A remarkable study, that for some reason is not being covered by mainstream media. Considering 99% of the clinical trials for AD since 2000 have completely failed, this study should be front-page news for most mainstream outlets. I suspect mainstream media, being literally owned by the same interests that own Big Pharma, finds it too embarrassing (and dangerous?) to cover a story about a simple, dirt-cheap vitamin being able to both prevent and treat an “incurable” and invariably lethal disease that affects most people over the age of 80. You know, in addition to people rushing to treat themselves with this simple, safe and cheap vitamin they may also start to ask the question “why is our money being spent on health/medical services that represent 20% of the national GDP, but cannot cure anything, while suppressing already existing natural cures right under our noses??” Before you know it, all doctors may be out of a job…
In terms of intervention and dosing, the study used 300mg of benfotiamine twice daily for a year. However, all other thiamine analogs (including thiamine itself) should have similar benefit.
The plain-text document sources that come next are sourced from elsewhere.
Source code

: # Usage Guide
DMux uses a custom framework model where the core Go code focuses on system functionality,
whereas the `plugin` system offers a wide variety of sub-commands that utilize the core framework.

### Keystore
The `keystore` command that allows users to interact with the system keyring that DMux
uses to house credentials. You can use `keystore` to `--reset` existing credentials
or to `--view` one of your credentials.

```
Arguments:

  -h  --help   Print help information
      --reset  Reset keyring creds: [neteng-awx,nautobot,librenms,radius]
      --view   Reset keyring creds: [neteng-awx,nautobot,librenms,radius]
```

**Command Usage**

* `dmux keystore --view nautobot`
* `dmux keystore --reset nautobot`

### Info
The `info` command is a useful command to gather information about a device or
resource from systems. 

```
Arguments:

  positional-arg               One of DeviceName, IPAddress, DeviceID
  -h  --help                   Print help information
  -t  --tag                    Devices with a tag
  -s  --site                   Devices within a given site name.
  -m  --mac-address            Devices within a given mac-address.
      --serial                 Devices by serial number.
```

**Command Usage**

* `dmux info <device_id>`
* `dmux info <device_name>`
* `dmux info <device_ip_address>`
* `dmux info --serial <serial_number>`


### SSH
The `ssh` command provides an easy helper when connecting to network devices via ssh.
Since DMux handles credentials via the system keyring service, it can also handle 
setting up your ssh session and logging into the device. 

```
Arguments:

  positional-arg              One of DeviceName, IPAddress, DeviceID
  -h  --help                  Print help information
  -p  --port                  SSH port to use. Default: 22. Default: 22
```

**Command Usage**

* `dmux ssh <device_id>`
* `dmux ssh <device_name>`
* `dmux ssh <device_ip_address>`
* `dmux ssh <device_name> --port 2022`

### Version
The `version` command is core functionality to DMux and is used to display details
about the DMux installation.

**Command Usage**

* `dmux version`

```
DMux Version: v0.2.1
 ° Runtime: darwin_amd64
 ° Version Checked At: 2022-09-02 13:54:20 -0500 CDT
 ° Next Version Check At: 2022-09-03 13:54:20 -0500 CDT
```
The only reason the study used benfotiamine is the cited prior studies with animal models of AD that used that form of benfotiamine, so the human study wanted to build on that data. Interestingly, the study observed improvement of glucose metabolism, which undoubtedly played a major role in the dramatic reduction (77%) of cognitive decline observed in the patients. AD has already been proposed to be re-classified as “diabetes of the brain” or type III diabetes, which better represents the crucial role impaired glucose metabolism plays in this pathology, as well as its purely metabolic origins.
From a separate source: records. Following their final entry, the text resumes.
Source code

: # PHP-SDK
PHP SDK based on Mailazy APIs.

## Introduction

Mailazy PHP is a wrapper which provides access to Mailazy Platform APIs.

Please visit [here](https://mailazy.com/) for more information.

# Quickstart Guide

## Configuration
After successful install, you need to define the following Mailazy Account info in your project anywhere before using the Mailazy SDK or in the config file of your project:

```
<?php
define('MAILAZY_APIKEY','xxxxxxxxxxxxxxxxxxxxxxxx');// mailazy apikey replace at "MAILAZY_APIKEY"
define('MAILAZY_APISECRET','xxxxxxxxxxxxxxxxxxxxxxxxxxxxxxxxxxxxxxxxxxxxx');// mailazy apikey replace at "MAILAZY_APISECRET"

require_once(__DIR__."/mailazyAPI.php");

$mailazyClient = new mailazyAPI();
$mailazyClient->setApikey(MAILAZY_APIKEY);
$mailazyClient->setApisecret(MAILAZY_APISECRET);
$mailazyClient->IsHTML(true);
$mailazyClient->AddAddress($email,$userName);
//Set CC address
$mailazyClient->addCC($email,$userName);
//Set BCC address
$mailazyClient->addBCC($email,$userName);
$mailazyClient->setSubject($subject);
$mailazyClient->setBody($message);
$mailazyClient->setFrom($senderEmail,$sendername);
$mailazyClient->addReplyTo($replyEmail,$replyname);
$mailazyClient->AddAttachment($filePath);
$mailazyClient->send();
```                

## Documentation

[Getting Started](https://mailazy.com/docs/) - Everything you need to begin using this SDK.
“…A small exploratory clinical trial, carried out by Dr. Gary E. Gibson’s laboratory at the Burke Neurological Institute in collaboration with researchers at Weill Cornell Medicine and Columbia University Irving Medical Center, suggests that benfotiamine, a synthetic precursor of thiamine (vitamin B1), has the potential to be an effective treatment or preventive measure for Alzheimer’s disease (AD). The study found the drug both safe and effective in slowing the rate of functional decline in participants with mild cognitive impairment (MCI) or early AD. The research was published in the Journal of Alzheimer’s Disease and paves the way for a larger clinical trial.”
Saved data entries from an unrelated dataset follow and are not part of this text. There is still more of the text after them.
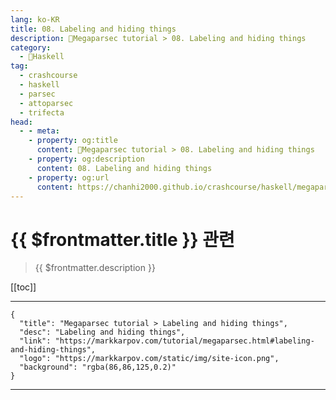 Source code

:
 ```yaml
---
lang: ko-KR
title: 08. Labeling and hiding things
description: 🐑Megaparsec tutorial > 08. Labeling and hiding things
category:
  - 🐑Haskell
tag: 
  - crashcourse
  - haskell
  - parsec
  - attoparsec
  - trifecta
head:
  - - meta:
    - property: og:title
      content: 🐑Megaparsec tutorial > 08. Labeling and hiding things
    - property: og:description
      content: 08. Labeling and hiding things
    - property: og:url
      content: https://chanhi2000.github.io/crashcourse/haskell/megaparsec/08.html
---
```


# {{ $frontmatter.title }} 관련

> {{ $frontmatter.description }}

[[toc]]

---

```component VPCard
{
  "title": "Megaparsec tutorial > Labeling and hiding things",
  "desc": "Labeling and hiding things",
  "link": "https://markkarpov.com/tutorial/megaparsec.html#labeling-and-hiding-things",
  "logo": "https://markkarpov.com/static/img/site-icon.png",
  "background": "rgba(86,86,125,0.2)"
}
```

---

<TagLinks />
“…In the current study, Dr. Gibson and his team evaluated the use of benfotiamine over a year-long period in individuals with existing MCI or mild AD. Half of the group of 70 participants took 300-mg benfotiamine pills twice daily, while the other half took placebo (inert) pills. To measure cognitive function, including memory, language, and attention, the team used several tools, including the Alzheimer’s Disease Assessment Scale-Cognitive Subscale (ADAS-Cog) and the clinical dementia rating (CDR). Glucose metabolism was captured via PET scans of the brain and biomarkers in the blood. Genetic testing was also done to determine which participants carried the APOE ε4 gene variant, which puts one at higher risk for AD. Benfotiamine was very safe as shown by the observation that there were no benfotiamine related adverse events. After a year, the increase in ADAS-Cog score was 43% lower in people who’d taken benfotiamine, compared to placebo, which indicates less cognitive decline in the treatment group. Though the finding wasn’t statistically significant (meaning it could technically have been due to chance), it suggests an effect that may be better detected with a larger study. Among those who took benfotiamine, CDR scores were significantly reduced (by 77%), relative to placebo, again indicating a slower rate of functional decline. Select measures of glucose metabolism improved significantly in the benfotiamine group. The effects of benfotiamine were more robust in participants who did not have the APOE ε4 gene variant, though those subgroups were small.”